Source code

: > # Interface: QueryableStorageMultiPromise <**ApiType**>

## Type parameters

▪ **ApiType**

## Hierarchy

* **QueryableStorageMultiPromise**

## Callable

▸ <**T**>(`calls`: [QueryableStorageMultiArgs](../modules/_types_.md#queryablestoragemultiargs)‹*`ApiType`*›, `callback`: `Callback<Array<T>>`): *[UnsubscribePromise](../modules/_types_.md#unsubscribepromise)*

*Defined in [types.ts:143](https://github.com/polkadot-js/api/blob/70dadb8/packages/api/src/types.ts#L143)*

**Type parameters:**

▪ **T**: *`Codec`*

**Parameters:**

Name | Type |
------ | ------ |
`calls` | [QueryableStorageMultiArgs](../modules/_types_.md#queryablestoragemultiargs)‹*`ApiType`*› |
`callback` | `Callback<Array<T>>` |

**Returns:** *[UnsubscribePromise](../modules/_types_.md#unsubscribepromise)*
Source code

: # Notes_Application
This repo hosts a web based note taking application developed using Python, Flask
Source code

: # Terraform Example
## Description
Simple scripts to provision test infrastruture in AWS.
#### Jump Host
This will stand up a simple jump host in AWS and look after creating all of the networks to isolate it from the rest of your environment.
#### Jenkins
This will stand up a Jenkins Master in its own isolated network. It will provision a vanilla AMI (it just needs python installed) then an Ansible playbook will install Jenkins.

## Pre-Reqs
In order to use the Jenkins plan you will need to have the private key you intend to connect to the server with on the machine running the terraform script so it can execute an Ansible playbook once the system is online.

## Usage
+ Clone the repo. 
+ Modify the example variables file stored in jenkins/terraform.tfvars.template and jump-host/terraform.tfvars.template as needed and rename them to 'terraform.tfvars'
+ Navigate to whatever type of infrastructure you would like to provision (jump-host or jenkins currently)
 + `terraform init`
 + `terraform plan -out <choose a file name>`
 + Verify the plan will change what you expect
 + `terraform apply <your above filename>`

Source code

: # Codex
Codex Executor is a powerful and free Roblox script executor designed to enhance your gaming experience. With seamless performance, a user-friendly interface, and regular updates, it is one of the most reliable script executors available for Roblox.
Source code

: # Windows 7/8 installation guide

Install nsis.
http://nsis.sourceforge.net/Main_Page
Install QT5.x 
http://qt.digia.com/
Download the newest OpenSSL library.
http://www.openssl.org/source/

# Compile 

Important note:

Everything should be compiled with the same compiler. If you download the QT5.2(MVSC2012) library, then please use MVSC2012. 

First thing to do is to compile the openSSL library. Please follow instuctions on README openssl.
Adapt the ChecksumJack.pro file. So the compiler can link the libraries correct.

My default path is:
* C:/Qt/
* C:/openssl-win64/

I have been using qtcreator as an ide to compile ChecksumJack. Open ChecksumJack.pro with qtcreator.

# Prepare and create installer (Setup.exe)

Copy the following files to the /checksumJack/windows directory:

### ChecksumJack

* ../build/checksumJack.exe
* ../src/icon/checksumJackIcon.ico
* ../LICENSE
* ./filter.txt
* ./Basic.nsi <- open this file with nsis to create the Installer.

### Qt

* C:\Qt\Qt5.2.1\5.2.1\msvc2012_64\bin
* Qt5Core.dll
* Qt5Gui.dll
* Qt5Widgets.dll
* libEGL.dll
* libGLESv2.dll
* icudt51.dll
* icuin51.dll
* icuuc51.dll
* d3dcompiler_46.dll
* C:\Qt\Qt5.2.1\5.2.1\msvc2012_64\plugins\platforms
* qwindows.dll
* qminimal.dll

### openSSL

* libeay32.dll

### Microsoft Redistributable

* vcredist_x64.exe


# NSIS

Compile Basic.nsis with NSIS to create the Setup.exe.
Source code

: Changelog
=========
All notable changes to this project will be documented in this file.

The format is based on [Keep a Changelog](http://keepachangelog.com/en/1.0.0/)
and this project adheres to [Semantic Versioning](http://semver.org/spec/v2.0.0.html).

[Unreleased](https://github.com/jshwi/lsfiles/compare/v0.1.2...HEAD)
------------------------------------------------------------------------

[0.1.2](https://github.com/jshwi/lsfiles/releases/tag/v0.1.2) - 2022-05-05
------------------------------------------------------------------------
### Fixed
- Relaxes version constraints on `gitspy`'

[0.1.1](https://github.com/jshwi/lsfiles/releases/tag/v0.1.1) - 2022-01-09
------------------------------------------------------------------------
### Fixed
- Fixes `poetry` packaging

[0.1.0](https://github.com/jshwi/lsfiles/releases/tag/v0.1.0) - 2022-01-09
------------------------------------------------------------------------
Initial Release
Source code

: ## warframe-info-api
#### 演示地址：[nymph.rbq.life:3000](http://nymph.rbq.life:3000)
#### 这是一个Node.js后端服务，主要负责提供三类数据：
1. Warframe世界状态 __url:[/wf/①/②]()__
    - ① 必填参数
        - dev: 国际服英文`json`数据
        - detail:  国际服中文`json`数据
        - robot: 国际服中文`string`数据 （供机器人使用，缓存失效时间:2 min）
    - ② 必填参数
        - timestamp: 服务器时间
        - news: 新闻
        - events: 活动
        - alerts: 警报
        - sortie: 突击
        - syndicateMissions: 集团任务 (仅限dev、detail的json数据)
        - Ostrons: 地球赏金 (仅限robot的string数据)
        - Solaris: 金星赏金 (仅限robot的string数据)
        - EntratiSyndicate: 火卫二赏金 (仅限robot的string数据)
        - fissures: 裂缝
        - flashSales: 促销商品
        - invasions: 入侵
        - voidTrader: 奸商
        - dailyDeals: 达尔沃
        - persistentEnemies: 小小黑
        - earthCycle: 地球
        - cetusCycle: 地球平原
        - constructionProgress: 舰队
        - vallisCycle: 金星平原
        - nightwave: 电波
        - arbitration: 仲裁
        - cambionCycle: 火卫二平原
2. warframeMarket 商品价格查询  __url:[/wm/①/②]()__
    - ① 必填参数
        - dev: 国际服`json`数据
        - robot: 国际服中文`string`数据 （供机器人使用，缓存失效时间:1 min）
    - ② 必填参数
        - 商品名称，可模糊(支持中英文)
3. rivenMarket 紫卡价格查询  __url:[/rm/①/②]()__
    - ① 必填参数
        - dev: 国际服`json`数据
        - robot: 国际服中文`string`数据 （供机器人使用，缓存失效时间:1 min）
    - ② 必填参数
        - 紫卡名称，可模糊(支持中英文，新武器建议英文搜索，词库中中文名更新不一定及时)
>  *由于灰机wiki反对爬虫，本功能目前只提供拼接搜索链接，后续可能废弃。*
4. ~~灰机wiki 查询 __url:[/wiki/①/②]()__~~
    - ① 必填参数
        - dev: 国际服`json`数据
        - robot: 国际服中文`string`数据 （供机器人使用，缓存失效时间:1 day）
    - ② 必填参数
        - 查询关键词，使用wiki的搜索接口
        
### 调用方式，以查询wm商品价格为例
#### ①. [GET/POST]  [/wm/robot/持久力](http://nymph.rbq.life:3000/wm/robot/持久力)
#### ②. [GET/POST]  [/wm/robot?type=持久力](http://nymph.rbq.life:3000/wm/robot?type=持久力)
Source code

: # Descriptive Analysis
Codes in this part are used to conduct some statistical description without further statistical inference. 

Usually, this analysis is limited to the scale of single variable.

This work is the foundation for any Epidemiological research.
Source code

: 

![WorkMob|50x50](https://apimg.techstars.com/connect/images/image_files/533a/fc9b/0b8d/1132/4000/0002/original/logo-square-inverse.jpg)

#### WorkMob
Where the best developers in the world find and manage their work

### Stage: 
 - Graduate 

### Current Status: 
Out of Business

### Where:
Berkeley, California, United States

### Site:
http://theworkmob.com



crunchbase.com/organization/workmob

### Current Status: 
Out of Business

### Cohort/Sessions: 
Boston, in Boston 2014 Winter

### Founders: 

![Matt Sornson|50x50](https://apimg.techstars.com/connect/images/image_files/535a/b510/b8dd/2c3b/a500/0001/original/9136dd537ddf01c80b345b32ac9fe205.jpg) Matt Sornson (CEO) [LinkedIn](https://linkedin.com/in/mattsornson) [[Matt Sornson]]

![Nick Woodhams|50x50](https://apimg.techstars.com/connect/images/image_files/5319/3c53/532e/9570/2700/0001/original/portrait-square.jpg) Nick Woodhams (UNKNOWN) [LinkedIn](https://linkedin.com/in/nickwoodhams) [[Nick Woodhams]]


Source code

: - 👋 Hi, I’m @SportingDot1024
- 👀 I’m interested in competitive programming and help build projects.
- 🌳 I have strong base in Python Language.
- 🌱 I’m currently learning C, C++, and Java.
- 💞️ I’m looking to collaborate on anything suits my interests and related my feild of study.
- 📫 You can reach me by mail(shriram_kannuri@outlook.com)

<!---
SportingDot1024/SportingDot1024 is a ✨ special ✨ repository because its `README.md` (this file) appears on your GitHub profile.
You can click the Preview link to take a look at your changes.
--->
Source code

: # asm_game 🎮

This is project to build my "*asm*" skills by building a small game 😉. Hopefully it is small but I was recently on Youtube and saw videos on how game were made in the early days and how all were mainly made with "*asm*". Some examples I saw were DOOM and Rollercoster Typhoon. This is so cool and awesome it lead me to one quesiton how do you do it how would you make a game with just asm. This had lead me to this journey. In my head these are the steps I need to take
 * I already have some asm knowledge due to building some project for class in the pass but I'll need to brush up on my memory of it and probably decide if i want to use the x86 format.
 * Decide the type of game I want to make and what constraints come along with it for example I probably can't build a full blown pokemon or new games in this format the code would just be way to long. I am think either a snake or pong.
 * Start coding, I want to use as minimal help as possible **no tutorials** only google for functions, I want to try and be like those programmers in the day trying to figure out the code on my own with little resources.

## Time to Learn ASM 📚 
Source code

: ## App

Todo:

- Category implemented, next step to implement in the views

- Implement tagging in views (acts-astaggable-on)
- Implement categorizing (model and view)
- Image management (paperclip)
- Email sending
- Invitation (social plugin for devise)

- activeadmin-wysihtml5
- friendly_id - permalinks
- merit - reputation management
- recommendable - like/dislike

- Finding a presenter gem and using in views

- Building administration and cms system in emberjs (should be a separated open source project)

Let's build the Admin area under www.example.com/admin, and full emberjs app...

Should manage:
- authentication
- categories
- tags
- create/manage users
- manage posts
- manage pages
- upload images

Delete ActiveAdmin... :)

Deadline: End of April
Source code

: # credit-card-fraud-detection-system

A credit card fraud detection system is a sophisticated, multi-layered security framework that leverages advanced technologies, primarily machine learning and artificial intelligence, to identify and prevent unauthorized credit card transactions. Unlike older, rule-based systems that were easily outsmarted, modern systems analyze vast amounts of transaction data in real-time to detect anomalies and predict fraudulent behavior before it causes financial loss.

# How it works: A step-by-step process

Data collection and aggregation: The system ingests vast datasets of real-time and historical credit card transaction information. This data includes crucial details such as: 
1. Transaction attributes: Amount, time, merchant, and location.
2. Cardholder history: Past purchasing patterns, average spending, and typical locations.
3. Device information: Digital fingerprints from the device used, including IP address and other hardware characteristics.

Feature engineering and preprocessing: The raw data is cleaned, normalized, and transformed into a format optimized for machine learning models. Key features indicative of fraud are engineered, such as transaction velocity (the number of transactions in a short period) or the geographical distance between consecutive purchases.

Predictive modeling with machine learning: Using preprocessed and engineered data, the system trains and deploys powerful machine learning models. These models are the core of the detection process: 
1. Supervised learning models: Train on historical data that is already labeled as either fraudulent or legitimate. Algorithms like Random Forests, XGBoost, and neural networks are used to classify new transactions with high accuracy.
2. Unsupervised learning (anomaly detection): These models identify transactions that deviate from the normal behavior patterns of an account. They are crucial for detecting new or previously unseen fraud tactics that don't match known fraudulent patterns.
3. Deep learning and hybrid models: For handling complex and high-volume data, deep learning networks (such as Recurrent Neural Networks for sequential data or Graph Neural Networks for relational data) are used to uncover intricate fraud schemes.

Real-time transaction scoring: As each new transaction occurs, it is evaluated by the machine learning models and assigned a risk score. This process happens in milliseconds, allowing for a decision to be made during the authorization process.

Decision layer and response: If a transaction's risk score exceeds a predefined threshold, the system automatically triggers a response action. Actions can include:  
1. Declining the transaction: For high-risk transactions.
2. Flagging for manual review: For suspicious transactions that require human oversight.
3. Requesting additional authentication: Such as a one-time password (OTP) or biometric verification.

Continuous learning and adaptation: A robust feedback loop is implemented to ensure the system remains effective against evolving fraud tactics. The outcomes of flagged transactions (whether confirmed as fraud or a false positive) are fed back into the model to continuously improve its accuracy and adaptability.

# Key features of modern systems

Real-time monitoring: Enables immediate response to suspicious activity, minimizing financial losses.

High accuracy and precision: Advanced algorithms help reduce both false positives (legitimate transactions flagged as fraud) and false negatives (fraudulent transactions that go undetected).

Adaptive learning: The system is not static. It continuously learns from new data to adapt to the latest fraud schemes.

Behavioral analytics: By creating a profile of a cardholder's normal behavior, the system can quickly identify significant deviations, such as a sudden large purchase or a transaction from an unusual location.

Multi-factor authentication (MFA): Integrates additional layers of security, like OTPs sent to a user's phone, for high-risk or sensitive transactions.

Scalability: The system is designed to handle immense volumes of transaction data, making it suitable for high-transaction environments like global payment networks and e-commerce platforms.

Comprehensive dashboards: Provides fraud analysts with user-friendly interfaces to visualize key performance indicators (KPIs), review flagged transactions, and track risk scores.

····················

◆ About this task ◆
Reproduce exactly, and only, the part of the listing above that begins at the line with "2. Unsupervised learning" and goes on through the line with "3. Deep learning".

◆ Solution below ◆
2. Unsupervised learning (anomaly detection): These models identify transactions that deviate from the normal behavior patterns of an account. They are crucial for detecting new or previously unseen fraud tactics that don't match known fraudulent patterns.
3. Deep learning and hybrid models: For handling complex and high-volume data, deep learning networks (such as Recurrent Neural Networks for sequential data or Graph Neural Networks for relational data) are used to uncover intricate fraud schemes.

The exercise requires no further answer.